Requirement: Your reply should be only the number of lines in the records that contain the word "double".

Data records:
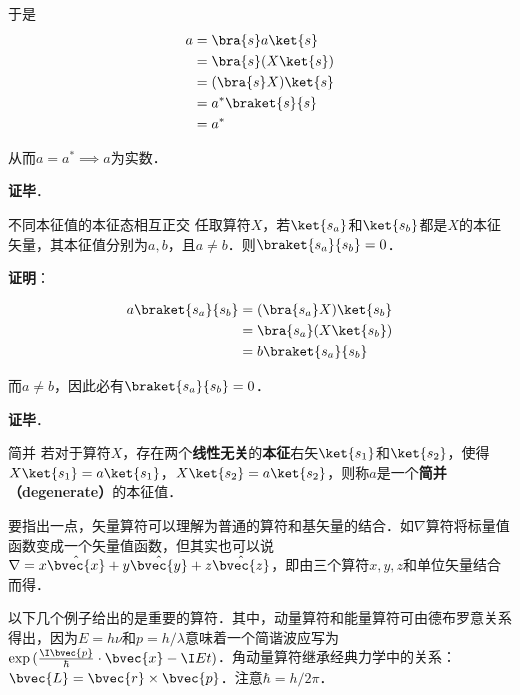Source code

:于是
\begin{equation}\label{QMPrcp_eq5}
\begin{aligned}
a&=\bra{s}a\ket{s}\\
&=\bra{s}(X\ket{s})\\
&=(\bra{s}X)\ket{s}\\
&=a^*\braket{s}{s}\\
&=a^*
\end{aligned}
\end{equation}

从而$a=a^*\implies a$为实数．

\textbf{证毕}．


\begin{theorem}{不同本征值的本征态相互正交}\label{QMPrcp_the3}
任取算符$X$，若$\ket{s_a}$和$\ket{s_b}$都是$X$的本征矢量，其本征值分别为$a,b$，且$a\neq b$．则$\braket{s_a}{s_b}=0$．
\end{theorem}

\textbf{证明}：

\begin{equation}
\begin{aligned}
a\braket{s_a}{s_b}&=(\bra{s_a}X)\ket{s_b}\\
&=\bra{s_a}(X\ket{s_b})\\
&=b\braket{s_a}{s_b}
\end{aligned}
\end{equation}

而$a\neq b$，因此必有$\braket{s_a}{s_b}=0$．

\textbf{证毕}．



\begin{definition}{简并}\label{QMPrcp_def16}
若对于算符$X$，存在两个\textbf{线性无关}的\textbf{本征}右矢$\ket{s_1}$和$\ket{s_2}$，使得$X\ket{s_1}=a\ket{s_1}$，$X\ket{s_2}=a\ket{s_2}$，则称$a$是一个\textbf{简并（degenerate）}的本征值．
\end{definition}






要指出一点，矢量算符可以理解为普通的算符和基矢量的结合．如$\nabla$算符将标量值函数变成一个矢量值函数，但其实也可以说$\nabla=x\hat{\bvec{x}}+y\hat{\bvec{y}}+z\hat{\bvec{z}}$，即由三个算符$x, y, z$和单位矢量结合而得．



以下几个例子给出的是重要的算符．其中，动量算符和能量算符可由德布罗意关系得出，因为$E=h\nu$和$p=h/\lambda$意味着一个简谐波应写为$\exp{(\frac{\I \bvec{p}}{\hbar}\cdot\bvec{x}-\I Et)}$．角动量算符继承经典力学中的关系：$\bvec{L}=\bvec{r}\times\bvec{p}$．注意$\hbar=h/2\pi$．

--

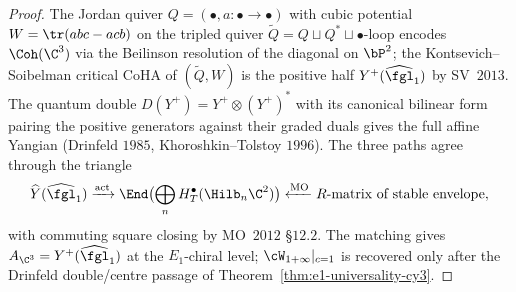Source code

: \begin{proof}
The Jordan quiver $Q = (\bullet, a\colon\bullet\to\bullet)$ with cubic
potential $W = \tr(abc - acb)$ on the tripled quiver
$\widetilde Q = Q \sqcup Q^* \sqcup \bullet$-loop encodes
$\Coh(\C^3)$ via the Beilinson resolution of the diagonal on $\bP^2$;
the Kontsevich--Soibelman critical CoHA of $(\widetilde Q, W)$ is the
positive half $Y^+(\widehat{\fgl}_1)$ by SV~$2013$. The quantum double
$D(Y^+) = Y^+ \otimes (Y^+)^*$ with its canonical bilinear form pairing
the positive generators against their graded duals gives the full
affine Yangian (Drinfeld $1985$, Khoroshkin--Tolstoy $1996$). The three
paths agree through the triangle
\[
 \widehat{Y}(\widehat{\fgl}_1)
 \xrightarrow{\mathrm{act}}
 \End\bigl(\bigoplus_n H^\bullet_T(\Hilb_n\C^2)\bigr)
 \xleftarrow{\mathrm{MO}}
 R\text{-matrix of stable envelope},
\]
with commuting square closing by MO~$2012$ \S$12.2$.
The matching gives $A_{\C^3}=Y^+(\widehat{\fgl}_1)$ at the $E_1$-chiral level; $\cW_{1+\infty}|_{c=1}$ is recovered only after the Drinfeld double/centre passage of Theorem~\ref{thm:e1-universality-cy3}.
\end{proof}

* * *

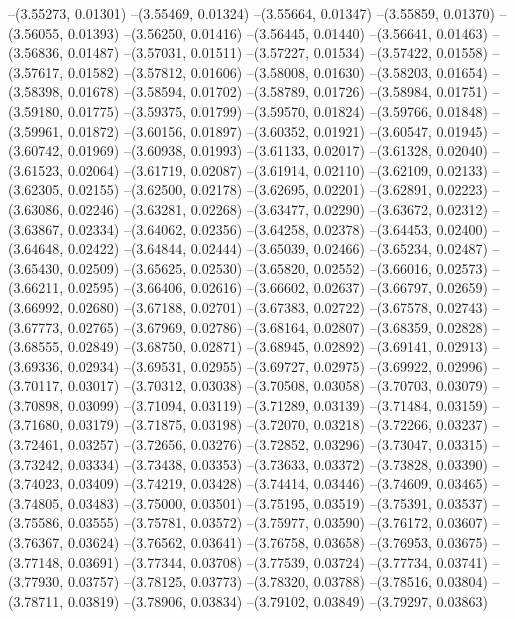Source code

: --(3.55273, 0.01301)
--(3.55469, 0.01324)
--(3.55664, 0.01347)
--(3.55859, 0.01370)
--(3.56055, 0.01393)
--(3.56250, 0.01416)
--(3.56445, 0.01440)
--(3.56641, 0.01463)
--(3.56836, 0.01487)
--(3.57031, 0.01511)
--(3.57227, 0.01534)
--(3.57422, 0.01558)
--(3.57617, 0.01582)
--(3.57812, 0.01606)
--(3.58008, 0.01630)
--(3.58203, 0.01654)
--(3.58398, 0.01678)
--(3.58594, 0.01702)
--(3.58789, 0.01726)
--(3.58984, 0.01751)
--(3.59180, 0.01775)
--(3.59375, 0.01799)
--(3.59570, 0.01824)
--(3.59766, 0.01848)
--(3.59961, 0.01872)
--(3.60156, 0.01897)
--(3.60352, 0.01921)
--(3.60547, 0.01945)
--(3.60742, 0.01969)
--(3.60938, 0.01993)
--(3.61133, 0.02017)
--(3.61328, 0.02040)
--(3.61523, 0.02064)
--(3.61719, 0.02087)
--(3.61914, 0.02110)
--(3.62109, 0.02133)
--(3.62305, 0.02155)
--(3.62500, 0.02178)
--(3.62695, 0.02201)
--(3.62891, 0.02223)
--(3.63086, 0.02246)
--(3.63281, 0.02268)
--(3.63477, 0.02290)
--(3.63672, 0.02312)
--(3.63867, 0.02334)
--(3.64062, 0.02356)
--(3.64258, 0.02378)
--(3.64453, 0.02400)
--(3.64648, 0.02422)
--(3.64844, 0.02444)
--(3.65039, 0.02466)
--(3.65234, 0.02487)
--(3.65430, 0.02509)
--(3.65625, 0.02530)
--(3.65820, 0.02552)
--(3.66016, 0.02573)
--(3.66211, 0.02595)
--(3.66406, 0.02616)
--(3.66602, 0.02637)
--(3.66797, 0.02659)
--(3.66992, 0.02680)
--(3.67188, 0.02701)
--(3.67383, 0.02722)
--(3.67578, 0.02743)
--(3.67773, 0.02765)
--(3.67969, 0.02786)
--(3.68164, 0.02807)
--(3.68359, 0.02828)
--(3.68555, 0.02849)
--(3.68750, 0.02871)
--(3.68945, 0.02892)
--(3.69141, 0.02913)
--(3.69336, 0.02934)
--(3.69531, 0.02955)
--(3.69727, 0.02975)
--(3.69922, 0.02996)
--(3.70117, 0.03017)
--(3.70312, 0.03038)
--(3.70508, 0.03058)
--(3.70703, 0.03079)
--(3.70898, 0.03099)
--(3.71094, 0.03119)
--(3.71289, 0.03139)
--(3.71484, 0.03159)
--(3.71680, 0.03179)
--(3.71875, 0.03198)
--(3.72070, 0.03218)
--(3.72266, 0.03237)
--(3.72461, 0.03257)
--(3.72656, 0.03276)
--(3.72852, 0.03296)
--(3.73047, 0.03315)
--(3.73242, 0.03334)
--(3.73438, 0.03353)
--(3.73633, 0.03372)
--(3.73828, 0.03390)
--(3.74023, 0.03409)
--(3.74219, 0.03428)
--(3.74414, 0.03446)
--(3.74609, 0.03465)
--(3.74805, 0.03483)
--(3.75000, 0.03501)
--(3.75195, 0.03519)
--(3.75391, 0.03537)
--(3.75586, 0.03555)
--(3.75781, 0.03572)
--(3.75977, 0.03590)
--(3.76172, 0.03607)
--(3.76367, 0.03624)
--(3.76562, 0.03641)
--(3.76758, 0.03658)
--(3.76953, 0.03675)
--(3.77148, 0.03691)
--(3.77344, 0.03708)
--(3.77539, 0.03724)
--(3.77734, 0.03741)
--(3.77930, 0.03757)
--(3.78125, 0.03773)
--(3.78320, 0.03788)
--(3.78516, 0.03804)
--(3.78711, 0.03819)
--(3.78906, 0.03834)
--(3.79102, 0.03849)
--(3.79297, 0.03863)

Task solution: 2